First caveat: I'm not partial to horror films.  Horror filmmakers frequently use smoke and mirrors to keep non-horror fans interested when things get too stupid, things like nudity and absurd violence, an abundance of swearing and jiggling.  None of that was present in "Blue Sunshine."  I suppose there will be a movie in ten years trying to spook EDM fans about something in their Molly that's going to make them go crazy (although we needn't wait - too many dance events have a death and injured toll appended to their write-ups), but it didn't feel like a very strong basis for a film.  There were a handful of interesting things going on, even if they were momentary.  I did love the part where a babysitter got the tell-tale strong headache while the kids were being particularly annoying, and ended up getting chased around by the babysitter, who was wielding a giant kitchen knife.  The children complained that it was scaring them, but maybe if they hadn't behaved like such little shits, they wouldn't get chased around at the wrong end of a chef's knife, being waved around by a woman with a migraine!

There was a segment towards the end of the film that seemed genuinely horrific.  An ex-footballer named Wayne Mulligan (Ray Young) was trying to make time with a little cutie pie named Alicia (Deborah Winters), who was coincidentally trying to help Jerry clear his name.  And where did Wayne want to take her?  A discotheque in the local mall!  There's two things about this that I find to represent Hell on Earth.  First:


And I will bear no argument on this subject.  Secondly, a discotheque in a mall?!?  Are you kidding me?  I can't say that the proliferation of chain restaurants and Claire's that litter every mall in America represent a step forward for American culture.  At least I couldn't, before I realized that beneath every Applebee's and every Outback Steakhouse might lay the rubble of a freaking mall discotheque!  That's progress I can get behind.

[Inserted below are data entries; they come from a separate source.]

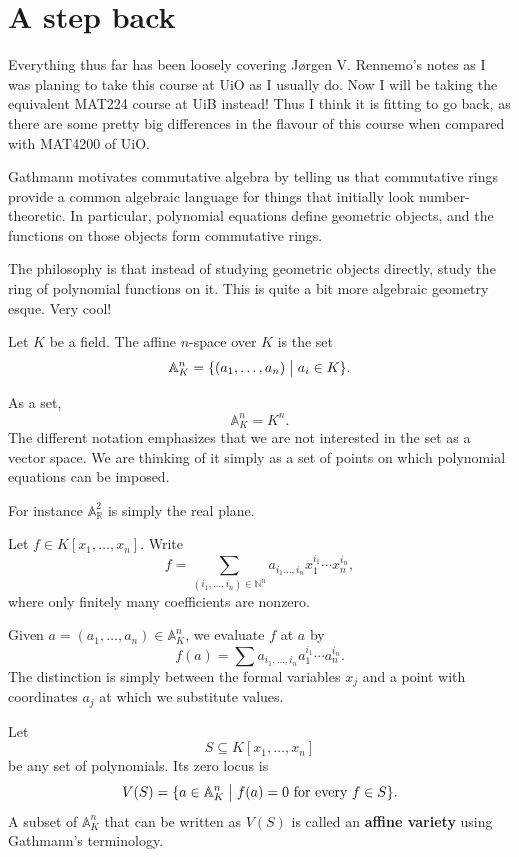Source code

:\documentclass[11pt]{article}
\begin{document}
\newpage 

\section{A step back}
Everything thus far has been loosely covering 
Jørgen V. Rennemo's notes as I was planing 
to take this course at UiO as I usually do. 
Now I will be taking the equivalent 
MAT224 course at UiB instead! 
Thus I think it is fitting to go back, as 
there are some pretty big differences 
in the flavour of this course when compared with 
MAT4200 of UiO. 

Gathmann motivates commutative algebra 
by telling us that commutative rings 
provide a common algebraic language for things 
that initially look number-theoretic. In particular, 
polynomial equations define geometric objects, and 
the functions on those objects form commutative rings. 

The philosophy is that instead of studying geometric 
objects directly, study the ring of polynomial functions 
on it. This is quite a bit more algebraic geometry esque. 
Very cool! 

\begin{defn}
    Let $K$ be a field. The affine $n$-space over $K$ is 
    the set 
    \[
        \mathbb A^n_K = \{(a_1,\ldots,a_n) \bigm| a_i \in K\}.
    \]
    
\end{defn}
As a set, 
\[
    \mathbb A_K^n = K^n.
\]
The different notation emphasizes that we are not interested 
in the set as a vector space. We are thinking 
of it simply as a set of points on which 
polynomial equations can be imposed. 

For instance $\mathbb A^2_{\mathbb R}$
is simply the real plane. 

Let $f\in K[x_1,\ldots,x_n]$. 
Write 
\[
    f = \sum_{(i_1,\ldots,i_n) \in \mathbb N^n} 
    a_{i_1\ldots,i_n}x_1^{i_1}\cdots x_n^{i_n},
\]
where only finitely many coefficients are nonzero. 

Given $a = (a_1,\ldots,a_n) \in \mathbb A^n_K$, 
we evaluate $f$ at $a$ by 
\[
    f(a) = \sum a_{i_1, \ldots, i_n} a_1^{i_1} \cdots a_n^{i_n}.
\] 
The distinction is simply between the formal 
variables $x_j$ and a point with coordinates $a_j$ at 
which we substitute values.

\begin{defn}
    Let 
    \[
        S \subseteq K[x_1,\ldots,x_n]
    \]
    be any set of polynomials. Its zero locus is 
    \[
        V(S) = \{a \in \mathbb A^n_K \bigm| f(a) = 0 \ 
        \text{for every} \ f \in S\}.
    \]
    A subset of $\mathbb A^n_K$ that can be 
    written as $V(S)$ is called an \textbf{affine variety} 
    using Gathmann's terminology. 
\end{defn}
\end{document}

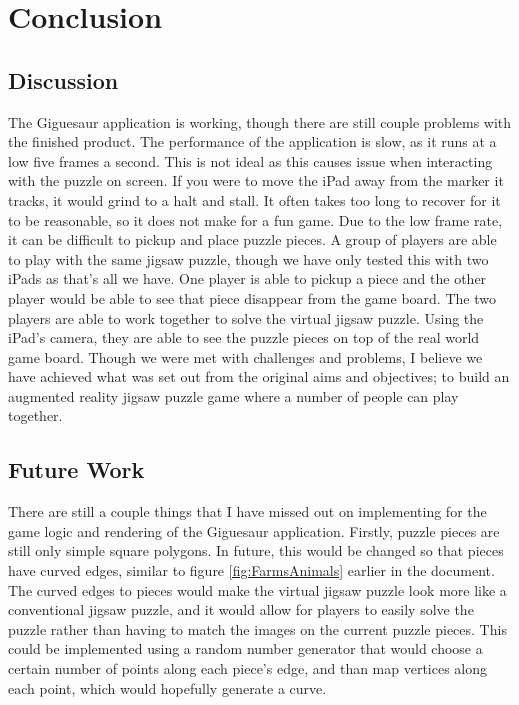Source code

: \documentclass{article}
\begin{document}

\section{Conclusion}

\subsection{Discussion}
The Giguesaur application is working, though there are still couple problems
with the finished product. The performance of the application is slow, as it
runs at a low five frames a second. This is not ideal as this causes issue when
interacting with the puzzle on screen. If you were to move the iPad away from
the marker it tracks, it would grind to a halt and stall. It often takes too
long to recover for it to be reasonable, so it does not make for a fun game. Due
to the low frame rate, it can be difficult to pickup and place puzzle pieces. A
group of players are able to play with the same jigsaw puzzle, though we have
only tested this with two iPads as that's all we have. One player is able to
pickup a piece and the other player would be able to see that piece disappear
from the game board. The two players are able to work together to solve the
virtual jigsaw puzzle. Using the iPad's camera, they are able to see the puzzle
pieces on top of the real world game board. Though we were met with challenges
and problems, I believe we have achieved what was set out from the original aims
and objectives; to build an augmented reality jigsaw puzzle game where a number
of people can play together. 

\subsection{Future Work}
There are still a couple things that I have missed out on implementing for the
game logic and rendering of the Giguesaur application. Firstly, puzzle pieces
are still only simple square polygons. In future, this would be changed so that
pieces have curved edges, similar to figure \ref{fig:FarmsAnimals} earlier in
the document. The curved edges to pieces would make the virtual jigsaw puzzle
look more like a conventional jigsaw puzzle, and it would allow for players to
easily solve the puzzle rather than having to match the images on the current
puzzle pieces. This could be implemented using a random number generator that
would choose a certain number of points along each piece's edge, and than map
vertices along each point, which would hopefully generate a curve.\\
\end{document}
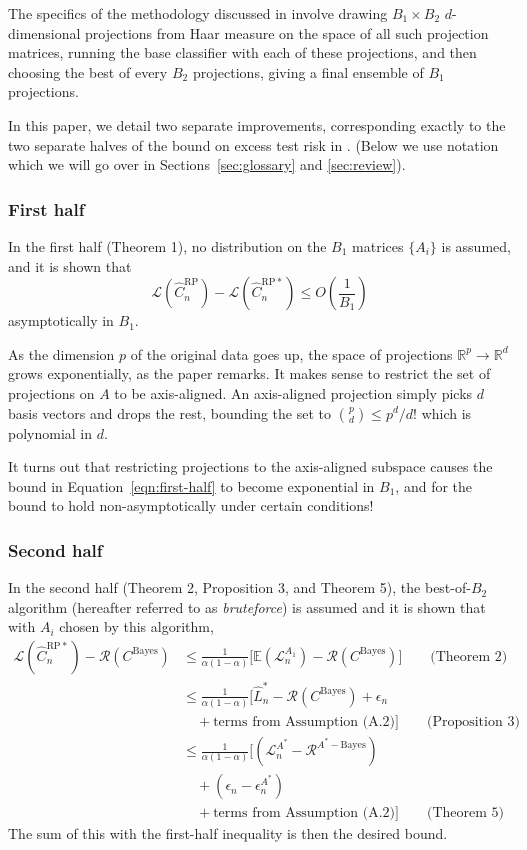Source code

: \documentclass[ejs,preprint]{imsart}
\newcommand\E{\mathbb{E}}
\newcommand\cbayes{C^{\mathrm{Bayes}}}
\newcommand\crpnhat{\hat{C}_{n}^{\mathrm{RP}}}
\newcommand\crpnhatstar{\hat{C}_{n}^{\mathrm{RP*}}}
\newcommand\risk{\mathcal{L}}
\newcommand\rrisk{\mathcal{R}}
\begin{document}
The specifics of the methodology discussed in \cite{CS15} involve drawing $B_{1}\times B_{2}$ $d$-dimensional projections from Haar measure on the space of all such projection matrices, running the base classifier with each of these projections, and then choosing the best of every $B_{2}$ projections, giving a final ensemble of $B_{1}$ projections.

In this paper, we detail two separate improvements, corresponding exactly to the two separate halves of the bound on excess test risk in \cite{CS15}. (Below we use notation which we will go over in Sections~\ref{sec:glossary} and \ref{sec:review}).

\subsubsection{First half}

In the first half (Theorem 1), no distribution on the $B_1$ matrices $\{A_i\}$ is assumed, and it is shown that
\begin{equation}
\risk(\crpnhat) - \risk(\crpnhatstar) \leq O\left(\frac{1}{B_1}\right)
\label{eqn:first-half}
\end{equation}
asymptotically in $B_1$.

As the dimension $p$ of the original data goes up, the space of projections $\mathbb{R}^p\to\mathbb{R}^d$ grows exponentially, as the paper remarks.
It makes sense to restrict the set of projections on $A$ to be axis-aligned. An axis-aligned projection simply picks $d$ basis vectors and drops the rest, bounding the set to $\binom{p}{d}\leq p^{d}/d!$ which is polynomial in $d$.

It turns out that restricting projections to the axis-aligned subspace causes the bound in Equation~\ref{eqn:first-half} to become exponential in $B_1$, and for the bound to hold non-asymptotically under certain conditions!

\subsubsection{Second half}

In the second half (Theorem 2, Proposition 3, and Theorem 5), the best-of-$B_2$ algorithm (hereafter referred to as \textit{bruteforce}) is assumed and it is shown that with $A_i$ chosen by this algorithm, 
\begin{align*}
\risk(\crpnhatstar) - \rrisk(\cbayes)
	&\leq \frac1{\alpha(1-\alpha)}\big[
			\E(\risk_n^{A_1})-\rrisk(\cbayes)
		\big] \qquad\text{(Theorem 2)} \\
	&\leq \frac1{\alpha(1-\alpha)}\big[
			\hat{L}_n^* - \rrisk(\cbayes) + \epsilon_n \\
	&\quad	+ \text{terms from Assumption (A.2)}
		\big] \qquad\text{(Proposition 3)} \\
	&\leq \frac1{\alpha(1-\alpha)}\big[
			(\risk_n^{A^*} - \rrisk^{A^*-\mathrm{Bayes}}) \\
	&\quad	+ (\epsilon_n - \epsilon_n^{A^*}) \\
	&\quad	+ \text{terms from Assumption (A.2)}
		\big] \qquad\text{(Theorem 5)}
\end{align*}
The sum of this with the first-half inequality is then the desired bound.
\end{document}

Anyhow, of course Wayne was a total balls-tripper during his college days, and freaks out at the disco.  Like ninety-percent of the one star I give this film is due to his military pressing some dude Ultimate Warrior-style (because, as I've said before, there is literally nothing I love more than someone using a professional wrestling move in the middle of a movie fight.  Not cupcakes, not walking hand-in-hand with my sweetie on a boardwalk during sunset, not even Cap'n Yoby's tartar sauce), before the segue into the big mall showdown between Jerry and Wayne, where Jerry plugs Wayne with a tranquilizer dart, solving nothing beyond subduing the big guy who's wrecking everything.  But what about all those other hits of acid?!?

I guess everyone's just out of luck, then!  That what you get for being dirty hippies, you dirty hippies!  Maybe I should have paid better attention to "Blue Sunshine," but maybe it should have been a more interesting movie.  The only thing that really stuck with me was Wayne's discotheque hellworld freak-out, and that I can't figure out what was supposed to be up with everyone's hair when it fell out, but stayed one piece.  The hair should have either just fell apart all over the place, or the scalp needed to come off with it (which is reasonable, considering this is a horror film).  Otherwise, it suggests that each of these unwashed philistines were covering up for previous hair-loss with a bad wig, but that would detract from the suddenness of their respective murderous freak-outs.  And when the biggest impression a movie makes on me is the awkwardness of an effect, we have a bit of a problem.